#### [Work to complete]
Below is a listing. Copy each line of it that holds the word "Enum".

#### [Source data]
_ _ _ _ _
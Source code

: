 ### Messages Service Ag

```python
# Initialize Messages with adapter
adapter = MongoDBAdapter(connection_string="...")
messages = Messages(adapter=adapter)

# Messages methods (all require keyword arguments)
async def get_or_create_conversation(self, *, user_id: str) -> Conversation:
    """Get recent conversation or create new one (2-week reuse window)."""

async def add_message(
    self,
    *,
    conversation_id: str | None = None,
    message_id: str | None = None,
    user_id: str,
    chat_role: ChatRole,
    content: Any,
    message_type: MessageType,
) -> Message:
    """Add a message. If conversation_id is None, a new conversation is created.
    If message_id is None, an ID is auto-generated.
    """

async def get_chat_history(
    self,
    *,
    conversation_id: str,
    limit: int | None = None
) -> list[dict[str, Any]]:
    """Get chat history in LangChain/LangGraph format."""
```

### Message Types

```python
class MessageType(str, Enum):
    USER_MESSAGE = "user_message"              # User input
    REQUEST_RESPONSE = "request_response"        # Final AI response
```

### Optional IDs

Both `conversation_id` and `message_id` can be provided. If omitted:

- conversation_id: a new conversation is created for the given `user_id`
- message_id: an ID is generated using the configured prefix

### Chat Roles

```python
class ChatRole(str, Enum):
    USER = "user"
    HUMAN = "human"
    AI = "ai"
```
_ _ _ _ _
#### [Written response]
class MessageType(str, Enum):
class ChatRole(str, Enum):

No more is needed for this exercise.